- [Goal of the exercise]: Look below for the line holding "## Hledáme data podruhé" and the line holding "Naštěstí po chvíli". Repeat those two and everything between, exactly.

- [Records for this task]:

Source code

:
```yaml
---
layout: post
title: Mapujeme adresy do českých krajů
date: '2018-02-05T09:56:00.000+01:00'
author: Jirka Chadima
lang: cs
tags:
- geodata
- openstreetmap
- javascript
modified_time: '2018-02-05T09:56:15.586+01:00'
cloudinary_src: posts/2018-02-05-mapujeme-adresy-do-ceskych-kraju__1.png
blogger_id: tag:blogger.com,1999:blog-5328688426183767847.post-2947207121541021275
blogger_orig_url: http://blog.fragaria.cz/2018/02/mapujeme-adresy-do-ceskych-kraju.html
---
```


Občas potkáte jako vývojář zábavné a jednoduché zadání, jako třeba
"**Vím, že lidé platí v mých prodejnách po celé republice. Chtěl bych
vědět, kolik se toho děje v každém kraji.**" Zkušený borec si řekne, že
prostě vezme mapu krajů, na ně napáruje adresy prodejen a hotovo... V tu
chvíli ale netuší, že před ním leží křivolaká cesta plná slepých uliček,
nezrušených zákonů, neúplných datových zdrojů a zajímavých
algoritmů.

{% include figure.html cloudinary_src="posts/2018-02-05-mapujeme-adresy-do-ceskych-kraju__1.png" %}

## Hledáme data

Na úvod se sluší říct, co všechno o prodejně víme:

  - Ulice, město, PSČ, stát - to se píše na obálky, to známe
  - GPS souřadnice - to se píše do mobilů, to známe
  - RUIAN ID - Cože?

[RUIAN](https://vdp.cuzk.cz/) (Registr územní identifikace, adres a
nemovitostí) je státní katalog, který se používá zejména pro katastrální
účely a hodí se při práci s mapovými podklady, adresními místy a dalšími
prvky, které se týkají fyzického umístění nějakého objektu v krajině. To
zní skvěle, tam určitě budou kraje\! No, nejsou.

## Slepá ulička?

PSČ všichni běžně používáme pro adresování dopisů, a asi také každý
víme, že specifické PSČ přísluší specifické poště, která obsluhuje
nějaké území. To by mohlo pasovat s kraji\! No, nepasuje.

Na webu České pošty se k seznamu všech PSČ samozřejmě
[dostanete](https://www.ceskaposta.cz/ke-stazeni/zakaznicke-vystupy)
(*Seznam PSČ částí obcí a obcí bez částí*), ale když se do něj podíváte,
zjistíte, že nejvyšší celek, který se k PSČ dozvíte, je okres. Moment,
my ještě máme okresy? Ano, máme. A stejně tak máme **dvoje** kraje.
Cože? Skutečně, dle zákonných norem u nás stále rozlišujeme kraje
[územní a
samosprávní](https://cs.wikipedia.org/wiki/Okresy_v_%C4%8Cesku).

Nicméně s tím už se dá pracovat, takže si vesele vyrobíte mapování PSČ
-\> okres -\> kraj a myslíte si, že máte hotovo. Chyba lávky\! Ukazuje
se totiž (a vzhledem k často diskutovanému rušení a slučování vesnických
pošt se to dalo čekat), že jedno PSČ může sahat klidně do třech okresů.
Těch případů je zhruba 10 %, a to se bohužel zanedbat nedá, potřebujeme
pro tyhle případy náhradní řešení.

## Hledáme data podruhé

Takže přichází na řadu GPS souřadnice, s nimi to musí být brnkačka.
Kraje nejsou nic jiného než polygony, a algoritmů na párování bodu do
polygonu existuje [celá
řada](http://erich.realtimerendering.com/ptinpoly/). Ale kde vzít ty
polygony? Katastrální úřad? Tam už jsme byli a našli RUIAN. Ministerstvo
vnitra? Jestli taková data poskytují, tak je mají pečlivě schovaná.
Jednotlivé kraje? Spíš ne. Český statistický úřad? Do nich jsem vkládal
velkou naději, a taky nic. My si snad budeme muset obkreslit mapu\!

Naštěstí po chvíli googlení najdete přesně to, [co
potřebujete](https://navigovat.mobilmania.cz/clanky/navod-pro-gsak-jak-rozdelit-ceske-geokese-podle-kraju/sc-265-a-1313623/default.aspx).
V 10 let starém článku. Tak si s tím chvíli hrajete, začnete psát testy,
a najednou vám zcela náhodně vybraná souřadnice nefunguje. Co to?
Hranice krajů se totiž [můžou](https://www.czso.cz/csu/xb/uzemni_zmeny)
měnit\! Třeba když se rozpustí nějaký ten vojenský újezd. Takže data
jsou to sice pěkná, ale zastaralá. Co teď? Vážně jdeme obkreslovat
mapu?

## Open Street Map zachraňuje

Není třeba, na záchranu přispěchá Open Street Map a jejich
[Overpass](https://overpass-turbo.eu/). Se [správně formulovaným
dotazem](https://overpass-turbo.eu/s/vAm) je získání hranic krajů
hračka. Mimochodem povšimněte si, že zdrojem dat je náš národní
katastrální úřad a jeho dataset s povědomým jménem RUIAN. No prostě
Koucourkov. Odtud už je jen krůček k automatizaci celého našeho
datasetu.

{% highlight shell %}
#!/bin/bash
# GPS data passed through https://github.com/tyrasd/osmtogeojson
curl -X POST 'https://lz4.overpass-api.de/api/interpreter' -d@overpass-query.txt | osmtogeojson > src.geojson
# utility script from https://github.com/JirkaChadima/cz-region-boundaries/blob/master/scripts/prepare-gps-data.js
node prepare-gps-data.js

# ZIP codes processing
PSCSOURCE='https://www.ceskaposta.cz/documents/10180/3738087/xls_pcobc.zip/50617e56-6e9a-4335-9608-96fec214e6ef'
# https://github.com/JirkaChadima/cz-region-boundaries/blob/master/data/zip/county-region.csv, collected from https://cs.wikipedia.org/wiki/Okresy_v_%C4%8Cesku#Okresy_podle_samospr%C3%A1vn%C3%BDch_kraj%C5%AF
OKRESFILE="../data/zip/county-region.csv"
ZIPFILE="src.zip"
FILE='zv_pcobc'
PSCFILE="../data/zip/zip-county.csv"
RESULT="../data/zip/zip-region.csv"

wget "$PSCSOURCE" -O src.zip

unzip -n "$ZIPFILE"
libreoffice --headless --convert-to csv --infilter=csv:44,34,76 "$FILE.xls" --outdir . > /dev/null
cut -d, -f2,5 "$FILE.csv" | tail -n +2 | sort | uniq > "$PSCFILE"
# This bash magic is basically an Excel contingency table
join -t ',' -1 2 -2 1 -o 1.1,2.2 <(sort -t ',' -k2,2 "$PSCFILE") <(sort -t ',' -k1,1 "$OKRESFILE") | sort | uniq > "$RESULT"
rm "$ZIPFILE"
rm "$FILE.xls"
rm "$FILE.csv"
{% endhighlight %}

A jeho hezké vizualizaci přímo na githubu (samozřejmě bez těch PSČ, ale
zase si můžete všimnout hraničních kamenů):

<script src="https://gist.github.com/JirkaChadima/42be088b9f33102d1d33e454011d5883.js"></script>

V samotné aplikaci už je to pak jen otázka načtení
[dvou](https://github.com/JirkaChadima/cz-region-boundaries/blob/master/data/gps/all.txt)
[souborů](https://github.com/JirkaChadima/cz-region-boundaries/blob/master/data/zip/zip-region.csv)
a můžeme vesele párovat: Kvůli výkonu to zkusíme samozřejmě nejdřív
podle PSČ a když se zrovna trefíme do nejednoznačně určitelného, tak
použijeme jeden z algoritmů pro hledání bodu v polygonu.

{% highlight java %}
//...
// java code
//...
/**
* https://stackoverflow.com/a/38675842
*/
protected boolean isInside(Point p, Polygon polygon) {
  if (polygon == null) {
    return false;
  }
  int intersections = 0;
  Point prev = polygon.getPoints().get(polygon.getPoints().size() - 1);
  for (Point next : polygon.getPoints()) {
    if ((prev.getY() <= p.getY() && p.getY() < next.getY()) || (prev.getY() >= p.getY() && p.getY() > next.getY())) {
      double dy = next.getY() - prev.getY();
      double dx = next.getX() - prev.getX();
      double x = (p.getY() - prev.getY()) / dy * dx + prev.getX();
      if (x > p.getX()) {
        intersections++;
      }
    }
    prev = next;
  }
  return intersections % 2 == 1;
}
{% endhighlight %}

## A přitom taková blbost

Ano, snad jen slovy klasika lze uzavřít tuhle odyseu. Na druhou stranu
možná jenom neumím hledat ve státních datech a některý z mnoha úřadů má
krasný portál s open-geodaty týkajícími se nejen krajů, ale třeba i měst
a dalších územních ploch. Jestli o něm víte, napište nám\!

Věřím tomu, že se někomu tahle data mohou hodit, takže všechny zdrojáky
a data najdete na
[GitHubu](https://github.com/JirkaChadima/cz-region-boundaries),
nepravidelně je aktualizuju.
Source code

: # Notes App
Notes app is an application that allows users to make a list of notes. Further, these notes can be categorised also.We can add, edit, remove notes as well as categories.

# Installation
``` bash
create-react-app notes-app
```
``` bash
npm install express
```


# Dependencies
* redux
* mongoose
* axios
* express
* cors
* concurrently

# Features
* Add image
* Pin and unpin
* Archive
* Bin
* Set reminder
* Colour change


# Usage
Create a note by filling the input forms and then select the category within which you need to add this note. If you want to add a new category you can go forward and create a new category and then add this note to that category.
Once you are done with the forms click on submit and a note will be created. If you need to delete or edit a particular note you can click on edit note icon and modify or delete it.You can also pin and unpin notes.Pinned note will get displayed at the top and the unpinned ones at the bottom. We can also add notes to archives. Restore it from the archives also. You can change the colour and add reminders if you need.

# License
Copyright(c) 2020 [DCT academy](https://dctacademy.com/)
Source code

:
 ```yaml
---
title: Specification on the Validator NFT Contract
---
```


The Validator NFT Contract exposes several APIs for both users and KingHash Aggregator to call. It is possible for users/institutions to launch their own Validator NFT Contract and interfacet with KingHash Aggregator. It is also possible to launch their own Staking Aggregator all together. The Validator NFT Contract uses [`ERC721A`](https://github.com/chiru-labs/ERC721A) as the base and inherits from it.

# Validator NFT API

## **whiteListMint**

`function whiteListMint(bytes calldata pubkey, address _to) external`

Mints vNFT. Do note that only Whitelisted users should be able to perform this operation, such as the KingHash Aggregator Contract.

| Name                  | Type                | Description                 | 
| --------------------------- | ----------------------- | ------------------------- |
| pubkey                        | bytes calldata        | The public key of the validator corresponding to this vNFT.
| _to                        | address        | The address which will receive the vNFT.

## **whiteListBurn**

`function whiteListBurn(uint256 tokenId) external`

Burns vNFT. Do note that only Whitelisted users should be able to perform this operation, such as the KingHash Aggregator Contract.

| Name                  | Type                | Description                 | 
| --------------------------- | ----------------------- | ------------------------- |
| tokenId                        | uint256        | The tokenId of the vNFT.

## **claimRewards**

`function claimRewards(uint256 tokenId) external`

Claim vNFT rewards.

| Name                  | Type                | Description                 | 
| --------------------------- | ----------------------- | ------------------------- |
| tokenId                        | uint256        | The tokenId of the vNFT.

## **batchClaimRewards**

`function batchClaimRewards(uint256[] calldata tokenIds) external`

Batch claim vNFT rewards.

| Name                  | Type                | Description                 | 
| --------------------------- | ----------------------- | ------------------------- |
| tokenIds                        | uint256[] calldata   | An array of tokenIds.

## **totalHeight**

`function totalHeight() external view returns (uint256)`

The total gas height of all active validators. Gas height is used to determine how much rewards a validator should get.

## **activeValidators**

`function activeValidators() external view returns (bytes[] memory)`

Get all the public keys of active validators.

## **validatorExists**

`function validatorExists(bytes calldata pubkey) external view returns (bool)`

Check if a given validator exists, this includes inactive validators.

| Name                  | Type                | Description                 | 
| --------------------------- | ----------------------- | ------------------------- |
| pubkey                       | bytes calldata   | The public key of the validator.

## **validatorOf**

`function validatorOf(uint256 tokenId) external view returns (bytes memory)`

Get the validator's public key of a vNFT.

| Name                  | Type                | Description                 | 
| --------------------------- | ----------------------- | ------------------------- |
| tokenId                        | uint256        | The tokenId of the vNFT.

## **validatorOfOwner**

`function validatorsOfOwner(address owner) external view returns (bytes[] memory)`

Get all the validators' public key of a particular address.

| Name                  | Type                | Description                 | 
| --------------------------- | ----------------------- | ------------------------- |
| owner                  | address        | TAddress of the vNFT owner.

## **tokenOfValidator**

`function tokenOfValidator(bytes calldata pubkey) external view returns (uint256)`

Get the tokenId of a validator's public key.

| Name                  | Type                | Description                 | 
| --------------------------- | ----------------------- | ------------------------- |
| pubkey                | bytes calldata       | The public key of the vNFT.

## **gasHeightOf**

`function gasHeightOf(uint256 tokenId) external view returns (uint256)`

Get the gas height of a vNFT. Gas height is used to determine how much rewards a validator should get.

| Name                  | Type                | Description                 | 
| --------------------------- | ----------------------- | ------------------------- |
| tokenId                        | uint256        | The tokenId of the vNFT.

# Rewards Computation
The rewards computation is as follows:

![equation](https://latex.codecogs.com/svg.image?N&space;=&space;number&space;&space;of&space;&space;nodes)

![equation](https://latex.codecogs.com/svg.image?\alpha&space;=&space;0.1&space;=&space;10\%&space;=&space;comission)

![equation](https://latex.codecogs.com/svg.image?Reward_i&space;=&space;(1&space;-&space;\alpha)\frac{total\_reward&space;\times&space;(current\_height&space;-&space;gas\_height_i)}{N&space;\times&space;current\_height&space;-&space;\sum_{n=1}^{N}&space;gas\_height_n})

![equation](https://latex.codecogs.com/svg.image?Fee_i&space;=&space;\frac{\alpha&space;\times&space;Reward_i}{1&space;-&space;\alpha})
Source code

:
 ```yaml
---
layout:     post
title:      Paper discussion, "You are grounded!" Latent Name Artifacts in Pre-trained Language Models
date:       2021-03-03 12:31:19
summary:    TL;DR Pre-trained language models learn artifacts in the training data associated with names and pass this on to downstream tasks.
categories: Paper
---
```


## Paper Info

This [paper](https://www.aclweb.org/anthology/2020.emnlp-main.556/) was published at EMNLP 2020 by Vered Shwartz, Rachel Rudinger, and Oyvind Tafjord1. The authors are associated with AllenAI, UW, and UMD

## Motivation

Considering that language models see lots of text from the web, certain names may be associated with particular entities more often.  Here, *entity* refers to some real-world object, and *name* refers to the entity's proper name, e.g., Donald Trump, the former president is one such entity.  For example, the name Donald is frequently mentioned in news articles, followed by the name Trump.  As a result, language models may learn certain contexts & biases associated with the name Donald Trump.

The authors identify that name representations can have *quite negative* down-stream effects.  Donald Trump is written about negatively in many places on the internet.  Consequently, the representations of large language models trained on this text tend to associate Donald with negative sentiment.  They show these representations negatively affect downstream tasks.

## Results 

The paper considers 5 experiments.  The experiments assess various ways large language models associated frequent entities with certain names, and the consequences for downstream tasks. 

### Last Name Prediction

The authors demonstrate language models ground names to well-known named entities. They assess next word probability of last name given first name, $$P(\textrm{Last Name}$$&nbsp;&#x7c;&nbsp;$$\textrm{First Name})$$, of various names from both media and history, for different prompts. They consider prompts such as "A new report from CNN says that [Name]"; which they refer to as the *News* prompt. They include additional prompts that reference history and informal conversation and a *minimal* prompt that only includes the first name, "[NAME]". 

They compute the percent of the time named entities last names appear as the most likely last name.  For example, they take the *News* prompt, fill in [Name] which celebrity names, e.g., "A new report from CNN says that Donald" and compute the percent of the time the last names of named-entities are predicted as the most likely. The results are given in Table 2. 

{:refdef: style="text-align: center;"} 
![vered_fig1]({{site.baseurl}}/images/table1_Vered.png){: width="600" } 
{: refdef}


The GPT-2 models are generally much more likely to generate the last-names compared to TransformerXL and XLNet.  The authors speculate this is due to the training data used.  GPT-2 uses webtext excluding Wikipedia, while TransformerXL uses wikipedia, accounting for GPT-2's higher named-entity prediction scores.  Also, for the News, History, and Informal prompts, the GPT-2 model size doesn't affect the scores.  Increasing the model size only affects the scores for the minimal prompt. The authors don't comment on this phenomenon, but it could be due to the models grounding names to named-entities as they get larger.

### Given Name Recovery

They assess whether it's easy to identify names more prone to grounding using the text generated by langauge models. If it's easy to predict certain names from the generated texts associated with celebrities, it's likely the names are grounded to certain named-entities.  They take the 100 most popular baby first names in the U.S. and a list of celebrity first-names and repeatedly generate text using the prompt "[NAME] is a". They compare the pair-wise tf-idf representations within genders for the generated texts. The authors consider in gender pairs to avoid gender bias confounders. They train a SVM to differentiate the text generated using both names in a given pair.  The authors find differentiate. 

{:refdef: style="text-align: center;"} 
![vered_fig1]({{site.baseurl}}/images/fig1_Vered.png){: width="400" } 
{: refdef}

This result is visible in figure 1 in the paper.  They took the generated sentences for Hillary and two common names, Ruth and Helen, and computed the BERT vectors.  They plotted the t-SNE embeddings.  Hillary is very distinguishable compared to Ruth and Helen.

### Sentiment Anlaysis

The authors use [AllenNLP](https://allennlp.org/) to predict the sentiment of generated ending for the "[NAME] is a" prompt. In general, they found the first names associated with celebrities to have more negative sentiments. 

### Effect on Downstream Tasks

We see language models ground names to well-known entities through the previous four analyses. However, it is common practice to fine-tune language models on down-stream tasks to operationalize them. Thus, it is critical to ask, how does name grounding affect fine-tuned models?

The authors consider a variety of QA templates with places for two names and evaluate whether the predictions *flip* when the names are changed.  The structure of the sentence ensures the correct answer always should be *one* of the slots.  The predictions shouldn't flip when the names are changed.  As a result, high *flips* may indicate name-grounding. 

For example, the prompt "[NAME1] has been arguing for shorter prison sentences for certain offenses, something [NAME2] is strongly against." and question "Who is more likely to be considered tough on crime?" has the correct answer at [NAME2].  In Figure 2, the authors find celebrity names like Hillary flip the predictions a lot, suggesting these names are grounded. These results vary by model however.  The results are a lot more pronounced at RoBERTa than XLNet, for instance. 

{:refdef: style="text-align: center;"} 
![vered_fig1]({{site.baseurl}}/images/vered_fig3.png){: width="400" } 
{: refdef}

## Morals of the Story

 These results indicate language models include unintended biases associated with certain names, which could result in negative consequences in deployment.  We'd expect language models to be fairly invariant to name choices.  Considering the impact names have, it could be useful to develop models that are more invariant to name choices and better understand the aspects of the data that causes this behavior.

- [Task answer]:
## Hledáme data podruhé

Takže přichází na řadu GPS souřadnice, s nimi to musí být brnkačka.
Kraje nejsou nic jiného než polygony, a algoritmů na párování bodu do
polygonu existuje [celá
řada](http://erich.realtimerendering.com/ptinpoly/). Ale kde vzít ty
polygony? Katastrální úřad? Tam už jsme byli a našli RUIAN. Ministerstvo
vnitra? Jestli taková data poskytují, tak je mají pečlivě schovaná.
Jednotlivé kraje? Spíš ne. Český statistický úřad? Do nich jsem vkládal
velkou naději, a taky nic. My si snad budeme muset obkreslit mapu\!

Naštěstí po chvíli googlení najdete přesně to, [co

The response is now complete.